START Supplied entries
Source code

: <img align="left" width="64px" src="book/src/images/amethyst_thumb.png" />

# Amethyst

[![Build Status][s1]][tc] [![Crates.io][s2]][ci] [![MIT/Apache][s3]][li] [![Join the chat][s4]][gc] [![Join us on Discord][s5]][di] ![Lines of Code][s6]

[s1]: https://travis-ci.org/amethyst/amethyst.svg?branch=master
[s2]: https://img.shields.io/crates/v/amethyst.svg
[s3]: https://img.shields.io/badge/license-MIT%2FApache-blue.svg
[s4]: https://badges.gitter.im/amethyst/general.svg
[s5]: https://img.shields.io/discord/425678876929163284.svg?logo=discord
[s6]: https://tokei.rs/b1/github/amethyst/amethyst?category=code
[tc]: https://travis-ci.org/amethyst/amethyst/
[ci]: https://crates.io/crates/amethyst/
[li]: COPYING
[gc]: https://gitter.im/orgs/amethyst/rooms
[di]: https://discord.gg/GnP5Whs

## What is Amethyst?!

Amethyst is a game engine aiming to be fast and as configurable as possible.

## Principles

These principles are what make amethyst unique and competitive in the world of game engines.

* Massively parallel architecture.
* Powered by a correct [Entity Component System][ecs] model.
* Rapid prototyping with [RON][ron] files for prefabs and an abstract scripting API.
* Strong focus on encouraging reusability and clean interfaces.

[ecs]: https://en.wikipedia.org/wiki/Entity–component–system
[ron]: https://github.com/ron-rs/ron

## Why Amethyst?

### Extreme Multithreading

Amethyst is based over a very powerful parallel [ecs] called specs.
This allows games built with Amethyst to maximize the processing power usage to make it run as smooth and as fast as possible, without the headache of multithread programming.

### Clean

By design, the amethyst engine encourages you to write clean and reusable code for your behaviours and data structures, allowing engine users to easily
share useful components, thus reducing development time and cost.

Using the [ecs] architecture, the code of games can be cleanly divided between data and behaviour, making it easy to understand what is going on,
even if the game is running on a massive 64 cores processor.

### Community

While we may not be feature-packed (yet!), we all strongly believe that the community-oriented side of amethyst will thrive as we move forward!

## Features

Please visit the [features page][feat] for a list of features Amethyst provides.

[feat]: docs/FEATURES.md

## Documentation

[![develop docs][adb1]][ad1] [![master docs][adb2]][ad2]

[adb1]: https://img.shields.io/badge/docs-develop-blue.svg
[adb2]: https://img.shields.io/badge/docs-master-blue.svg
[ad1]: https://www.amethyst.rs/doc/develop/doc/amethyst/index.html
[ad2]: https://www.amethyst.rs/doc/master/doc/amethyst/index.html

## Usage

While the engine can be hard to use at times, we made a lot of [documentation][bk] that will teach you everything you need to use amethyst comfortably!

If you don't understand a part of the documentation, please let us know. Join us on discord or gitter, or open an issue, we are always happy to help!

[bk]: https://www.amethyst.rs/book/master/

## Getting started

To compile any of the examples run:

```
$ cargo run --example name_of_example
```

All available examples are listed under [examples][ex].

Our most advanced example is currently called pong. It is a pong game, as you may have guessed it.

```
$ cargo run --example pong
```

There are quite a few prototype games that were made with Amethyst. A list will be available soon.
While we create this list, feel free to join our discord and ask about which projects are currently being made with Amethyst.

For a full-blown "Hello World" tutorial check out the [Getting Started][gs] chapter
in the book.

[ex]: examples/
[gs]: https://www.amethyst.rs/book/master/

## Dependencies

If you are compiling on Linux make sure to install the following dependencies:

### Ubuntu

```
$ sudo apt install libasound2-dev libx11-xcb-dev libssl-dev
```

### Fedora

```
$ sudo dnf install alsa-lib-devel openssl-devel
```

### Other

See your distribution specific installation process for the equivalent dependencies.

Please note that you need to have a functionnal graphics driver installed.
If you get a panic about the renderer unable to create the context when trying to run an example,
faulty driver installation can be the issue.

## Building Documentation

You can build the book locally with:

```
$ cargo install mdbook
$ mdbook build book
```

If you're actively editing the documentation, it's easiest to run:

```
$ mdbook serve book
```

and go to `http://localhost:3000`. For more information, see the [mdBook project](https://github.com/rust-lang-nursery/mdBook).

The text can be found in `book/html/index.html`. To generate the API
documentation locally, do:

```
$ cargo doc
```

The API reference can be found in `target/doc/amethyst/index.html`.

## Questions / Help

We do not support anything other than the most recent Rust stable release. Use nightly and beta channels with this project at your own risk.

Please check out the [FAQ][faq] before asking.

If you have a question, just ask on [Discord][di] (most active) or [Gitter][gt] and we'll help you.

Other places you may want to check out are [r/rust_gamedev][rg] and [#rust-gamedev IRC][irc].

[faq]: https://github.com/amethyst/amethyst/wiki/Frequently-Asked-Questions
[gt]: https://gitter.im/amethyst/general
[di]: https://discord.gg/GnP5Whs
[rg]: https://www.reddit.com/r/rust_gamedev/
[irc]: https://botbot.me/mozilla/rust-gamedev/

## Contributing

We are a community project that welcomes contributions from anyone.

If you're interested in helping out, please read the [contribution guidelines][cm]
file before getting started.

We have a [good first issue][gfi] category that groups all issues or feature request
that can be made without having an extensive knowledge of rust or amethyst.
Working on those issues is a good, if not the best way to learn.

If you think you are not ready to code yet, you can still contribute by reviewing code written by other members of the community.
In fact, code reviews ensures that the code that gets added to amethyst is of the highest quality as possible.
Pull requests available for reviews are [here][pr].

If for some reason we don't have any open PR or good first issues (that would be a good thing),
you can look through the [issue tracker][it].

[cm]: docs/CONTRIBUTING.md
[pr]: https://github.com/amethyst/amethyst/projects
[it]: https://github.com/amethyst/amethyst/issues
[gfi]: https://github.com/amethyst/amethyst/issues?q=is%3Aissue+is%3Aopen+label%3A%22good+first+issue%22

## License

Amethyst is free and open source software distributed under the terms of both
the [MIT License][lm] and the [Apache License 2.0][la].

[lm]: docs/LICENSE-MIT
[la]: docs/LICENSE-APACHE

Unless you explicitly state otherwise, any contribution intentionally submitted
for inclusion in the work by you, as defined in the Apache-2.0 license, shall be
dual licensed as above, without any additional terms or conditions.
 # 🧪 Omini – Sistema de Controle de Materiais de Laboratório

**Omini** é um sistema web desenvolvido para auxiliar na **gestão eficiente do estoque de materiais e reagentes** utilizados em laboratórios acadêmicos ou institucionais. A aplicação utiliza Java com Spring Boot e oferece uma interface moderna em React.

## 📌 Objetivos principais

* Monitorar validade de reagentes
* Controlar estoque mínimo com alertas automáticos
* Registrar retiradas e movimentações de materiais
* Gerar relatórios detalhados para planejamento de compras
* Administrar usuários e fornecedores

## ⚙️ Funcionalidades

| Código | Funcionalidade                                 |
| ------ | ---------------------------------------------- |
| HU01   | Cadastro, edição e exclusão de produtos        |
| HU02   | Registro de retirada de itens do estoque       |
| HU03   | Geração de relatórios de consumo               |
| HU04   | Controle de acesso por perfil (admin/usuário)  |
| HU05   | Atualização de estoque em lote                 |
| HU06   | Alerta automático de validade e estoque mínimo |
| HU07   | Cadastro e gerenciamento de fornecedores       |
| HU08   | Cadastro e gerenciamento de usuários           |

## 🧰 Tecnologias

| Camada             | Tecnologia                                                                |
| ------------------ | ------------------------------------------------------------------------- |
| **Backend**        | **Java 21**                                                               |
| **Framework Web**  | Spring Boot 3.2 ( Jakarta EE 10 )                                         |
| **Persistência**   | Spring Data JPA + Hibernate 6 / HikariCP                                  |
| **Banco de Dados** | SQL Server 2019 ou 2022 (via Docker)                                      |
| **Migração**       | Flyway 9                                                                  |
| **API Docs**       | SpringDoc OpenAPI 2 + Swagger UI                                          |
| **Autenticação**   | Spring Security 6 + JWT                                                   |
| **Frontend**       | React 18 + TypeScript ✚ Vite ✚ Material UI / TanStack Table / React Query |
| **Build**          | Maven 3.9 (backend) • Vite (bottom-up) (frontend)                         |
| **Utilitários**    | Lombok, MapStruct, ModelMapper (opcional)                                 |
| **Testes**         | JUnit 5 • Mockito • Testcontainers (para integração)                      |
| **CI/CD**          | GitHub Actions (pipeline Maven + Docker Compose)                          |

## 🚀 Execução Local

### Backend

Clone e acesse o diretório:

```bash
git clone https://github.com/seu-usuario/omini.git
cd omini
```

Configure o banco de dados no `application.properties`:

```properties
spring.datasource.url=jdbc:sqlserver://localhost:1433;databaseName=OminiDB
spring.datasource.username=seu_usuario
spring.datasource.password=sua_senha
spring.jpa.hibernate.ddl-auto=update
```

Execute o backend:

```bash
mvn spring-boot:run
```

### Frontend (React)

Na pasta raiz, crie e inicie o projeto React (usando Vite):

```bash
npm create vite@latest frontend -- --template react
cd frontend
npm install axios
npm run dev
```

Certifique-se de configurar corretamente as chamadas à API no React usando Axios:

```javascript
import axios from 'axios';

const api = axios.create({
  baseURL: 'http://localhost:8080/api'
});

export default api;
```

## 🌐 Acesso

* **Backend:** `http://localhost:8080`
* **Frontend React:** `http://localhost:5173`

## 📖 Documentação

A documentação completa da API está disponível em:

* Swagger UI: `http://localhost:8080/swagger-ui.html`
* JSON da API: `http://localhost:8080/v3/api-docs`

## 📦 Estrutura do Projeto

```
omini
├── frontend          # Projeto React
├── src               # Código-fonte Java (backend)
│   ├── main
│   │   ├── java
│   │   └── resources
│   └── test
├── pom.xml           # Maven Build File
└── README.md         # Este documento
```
END Supplied entries
The records above should be printed exactly, please, from the first line through the line containing "Please visit the", with both ends kept and nothing past it.

■ **Task solution**:
Source code

: <img align="left" width="64px" src="book/src/images/amethyst_thumb.png" />

# Amethyst

[![Build Status][s1]][tc] [![Crates.io][s2]][ci] [![MIT/Apache][s3]][li] [![Join the chat][s4]][gc] [![Join us on Discord][s5]][di] ![Lines of Code][s6]

[s1]: https://travis-ci.org/amethyst/amethyst.svg?branch=master
[s2]: https://img.shields.io/crates/v/amethyst.svg
[s3]: https://img.shields.io/badge/license-MIT%2FApache-blue.svg
[s4]: https://badges.gitter.im/amethyst/general.svg
[s5]: https://img.shields.io/discord/425678876929163284.svg?logo=discord
[s6]: https://tokei.rs/b1/github/amethyst/amethyst?category=code
[tc]: https://travis-ci.org/amethyst/amethyst/
[ci]: https://crates.io/crates/amethyst/
[li]: COPYING
[gc]: https://gitter.im/orgs/amethyst/rooms
[di]: https://discord.gg/GnP5Whs

## What is Amethyst?!

Amethyst is a game engine aiming to be fast and as configurable as possible.

## Principles

These principles are what make amethyst unique and competitive in the world of game engines.

* Massively parallel architecture.
* Powered by a correct [Entity Component System][ecs] model.
* Rapid prototyping with [RON][ron] files for prefabs and an abstract scripting API.
* Strong focus on encouraging reusability and clean interfaces.

[ecs]: https://en.wikipedia.org/wiki/Entity–component–system
[ron]: https://github.com/ron-rs/ron

## Why Amethyst?

### Extreme Multithreading

Amethyst is based over a very powerful parallel [ecs] called specs.
This allows games built with Amethyst to maximize the processing power usage to make it run as smooth and as fast as possible, without the headache of multithread programming.

### Clean

By design, the amethyst engine encourages you to write clean and reusable code for your behaviours and data structures, allowing engine users to easily
share useful components, thus reducing development time and cost.

Using the [ecs] architecture, the code of games can be cleanly divided between data and behaviour, making it easy to understand what is going on,
even if the game is running on a massive 64 cores processor.

### Community

While we may not be feature-packed (yet!), we all strongly believe that the community-oriented side of amethyst will thrive as we move forward!

## Features

Please visit the [features page][feat] for a list of features Amethyst provides.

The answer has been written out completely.